Exploding batteries spark deadly S Korea factory fire

Exploding batteries spark deadly S Korea factory fire

A massive factory fire that began after several lithium batteries exploded has killed at least 22 people in South Korea.

The blaze broke out on Monday morning at the Aricell plant in Hwaseong city, about 45km (28 miles) south of the capital Seoul.

Local television footage showed large smoke clouds and small explosions going off as firefighters sought to put out the fire. A part of the roof had collapsed.

South Korea is a leading producer of lithium batteries, which are used in many items from electric vehicles to laptops.

Fire official Kim Jin-young said 18 Chinese, one Laotian and two South Korean workers had been confirmed as among the dead. A final body had yet to be identified, and there are fears at least one more person may be missing.

“Most of the bodies are badly burned so it will take some time to identify each one,” Mr Kim said, according to news agency AFP.

A further eight people were injured – two seriously – out of the 100 who had been working when the fire broke out.

The Aricell factory housed an estimated 35,000 battery cells on its second floor, where the batteries were inspected and packaged, with more stored elsewhere.

Mr Kim said the fire began when a series of battery cells exploded, though it remains unclear what triggered the initial explosions.

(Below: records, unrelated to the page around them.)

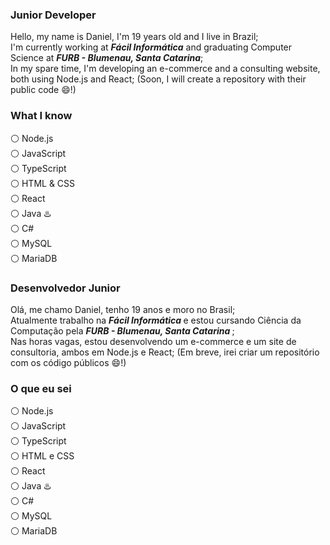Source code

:### Junior Developer

Hello, my name is Daniel, I'm 19 years old and I live in Brazil; <br>
I'm currently working at <b><i>Fácil Informática</i></b> and graduating Computer Science at <b><i>FURB - Blumenau, Santa Catarina</i></b>; <br>
In my spare time, I'm developing an e-commerce and a consulting website, both using Node.js and React; (Soon, I will create a repository with their public code :smile:!)

### What I know

:white_circle: Node.js <br>
:white_circle: JavaScript <br>
:white_circle: TypeScript <br>
:white_circle: HTML & CSS <br>
:white_circle: React <br>
:white_circle: Java :hotsprings: <br>
:white_circle: C# <br>
:white_circle: MySQL <br>
:white_circle: MariaDB <br>
	
### Desenvolvedor Junior

Olá, me chamo Daniel, tenho 19 anos e moro no Brasil; <br>
Atualmente trabalho na <b> <i> Fácil Informática </i> </b> e estou cursando Ciência da Computação pela <b> <i> FURB - Blumenau, Santa Catarina </i> </b>; <br>
Nas horas vagas, estou desenvolvendo um e-commerce e um site de consultoria, ambos em Node.js e React; (Em breve, irei criar um repositório com os código públicos :smile:!)

### O que eu sei

:white_circle: Node.js <br>
:white_circle: JavaScript <br>
:white_circle: TypeScript <br>
:white_circle: HTML e CSS <br>
:white_circle: React <br>
:white_circle: Java :hotsprings: <br>
:white_circle: C# <br>
:white_circle: MySQL <br>
:white_circle: MariaDB <br>
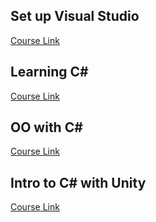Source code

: ## Set up Visual Studio

[Course Link](https://www.linkedin.com/learning/visual-studio-2019-essential-training)

## Learning C#

[Course Link](https://www.linkedin.com/learning/learning-c-sharp-8581491)

## OO with C#

[Course Link](https://www.linkedin.com/learning/object-oriented-programming-with-c-sharp-17331514)

## Intro to C# with Unity

[Course Link](https://www.linkedin.com/learning/introduction-to-c-sharp-with-unity)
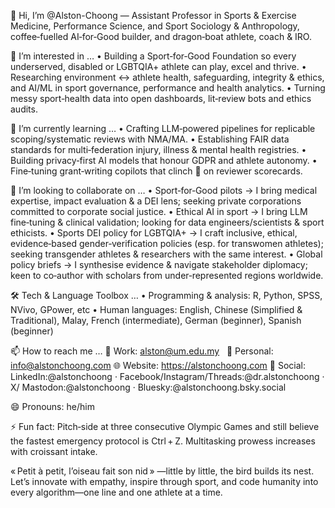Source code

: 👋 Hi, I’m @Alston-Choong — Assistant Professor in Sports & Exercise Medicine, Performance Science, and Sport Sociology & Anthropology, coffee‑fuelled AI‑for‑Good builder, and dragon‑boat athlete, coach & IRO.

👀 I’m interested in …
• Building a Sport‑for‑Good Foundation so every underserved, disabled or LGBTQIA+ athlete can play, excel and thrive.
• Researching environment ↔ athlete health, safeguarding, integrity & ethics, and AI/ML in sport governance, performance and health analytics.
• Turning messy sport‑health data into open dashboards, lit‑review bots and ethics audits.

🌱 I’m currently learning …
• Crafting LLM‑powered pipelines for replicable scoping/systematic reviews with NMA/MA.
• Establishing FAIR data standards for multi‑federation injury, illness & mental health registries.
• Building privacy‑first AI models that honour GDPR and athlete autonomy.
• Fine‑tuning grant‑writing copilots that clinch 🥇 on reviewer scorecards.

💞️ I’m looking to collaborate on …
• Sport‑for‑Good pilots → I bring medical expertise, impact evaluation & a DEI lens; seeking private corporations committed to corporate social justice.
• Ethical AI in sport → I bring LLM fine‑tuning & clinical validation; looking for data engineers/scientists & sport ethicists.
• Sports DEI policy for LGBTQIA+ → I craft inclusive, ethical, evidence‑based gender‑verification policies (esp. for transwomen athletes); seeking transgender athletes & researchers with the same interest.
• Global policy briefs → I synthesise evidence & navigate stakeholder diplomacy; keen to co‑author with scholars from under‑represented regions worldwide.

🛠️ Tech & Language Toolbox …
• Programming & analysis: R, Python, SPSS, NVivo, GPower, etc 
• Human languages: English, Chinese (Simplified & Traditional), Malay, French (intermediate), German (beginner), Spanish (beginner)

📫 How to reach me …
💼 Work: alston@um.edu.my  
💌 Personal: info@alstonchoong.com 🌐 Website: https://alstonchoong.com 
🤝 Social: LinkedIn:@alstonchoong · Facebook/Instagram/Threads:@dr.alstonchoong · X/ Mastodon:@alstonchoong · Bluesky:@alstonchoong.bsky.social 

😄 Pronouns: he/him

⚡ Fun fact: Pitch‑side at three consecutive Olympic Games and still believe the fastest emergency protocol is Ctrl + Z. Multitasking prowess increases with croissant intake.

« Petit à petit, l’oiseau fait son nid » —little by little, the bird builds its nest. 
Let’s innovate with empathy, inspire through sport, and code humanity into every algorithm—one line and one athlete at a time.
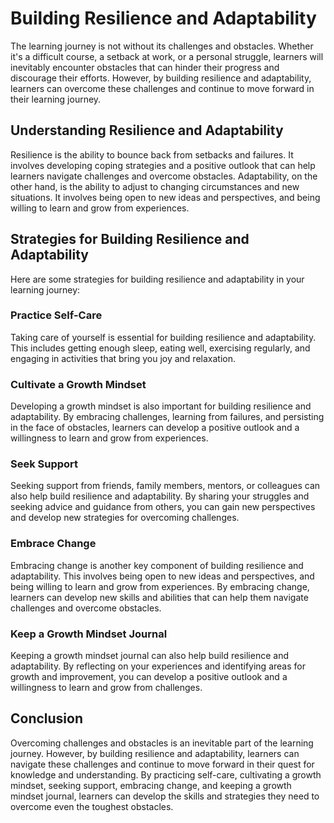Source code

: Building Resilience and Adaptability
====================================================================================

The learning journey is not without its challenges and obstacles. Whether it's a difficult course, a setback at work, or a personal struggle, learners will inevitably encounter obstacles that can hinder their progress and discourage their efforts. However, by building resilience and adaptability, learners can overcome these challenges and continue to move forward in their learning journey.

Understanding Resilience and Adaptability
-----------------------------------------

Resilience is the ability to bounce back from setbacks and failures. It involves developing coping strategies and a positive outlook that can help learners navigate challenges and overcome obstacles. Adaptability, on the other hand, is the ability to adjust to changing circumstances and new situations. It involves being open to new ideas and perspectives, and being willing to learn and grow from experiences.

Strategies for Building Resilience and Adaptability
---------------------------------------------------

Here are some strategies for building resilience and adaptability in your learning journey:

### Practice Self-Care

Taking care of yourself is essential for building resilience and adaptability. This includes getting enough sleep, eating well, exercising regularly, and engaging in activities that bring you joy and relaxation.

### Cultivate a Growth Mindset

Developing a growth mindset is also important for building resilience and adaptability. By embracing challenges, learning from failures, and persisting in the face of obstacles, learners can develop a positive outlook and a willingness to learn and grow from experiences.

### Seek Support

Seeking support from friends, family members, mentors, or colleagues can also help build resilience and adaptability. By sharing your struggles and seeking advice and guidance from others, you can gain new perspectives and develop new strategies for overcoming challenges.

### Embrace Change

Embracing change is another key component of building resilience and adaptability. This involves being open to new ideas and perspectives, and being willing to learn and grow from experiences. By embracing change, learners can develop new skills and abilities that can help them navigate challenges and overcome obstacles.

### Keep a Growth Mindset Journal

Keeping a growth mindset journal can also help build resilience and adaptability. By reflecting on your experiences and identifying areas for growth and improvement, you can develop a positive outlook and a willingness to learn and grow from challenges.

Conclusion
----------

Overcoming challenges and obstacles is an inevitable part of the learning journey. However, by building resilience and adaptability, learners can navigate these challenges and continue to move forward in their quest for knowledge and understanding. By practicing self-care, cultivating a growth mindset, seeking support, embracing change, and keeping a growth mindset journal, learners can develop the skills and strategies they need to overcome even the toughest obstacles.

He explained it was difficult to enter the site initially “due to fears of additional explosions”.

It is not yet clear what started the blaze. Lithium batteries are at risk of exploding if they are damaged or overheated.

Whatever the cause, once the fire took hold, it would have spread at speed – giving the workers little time to escape, according to Kim Jae-ho, fire and disaster prevention professor at Daejeon University.

“Battery materials such as nickel are easily flammable,” he told Reuters news agency. “So often, there is not enough time to respond, compared to a fire caused by other materials.”

As a lithium fire can react intensely with water, firefighters had to use dry sand to extinguish the blaze, which took several hours to get under control.

However, there is still a risk that after the fire is extinguished, it could reignite without warning due to the chemical reaction.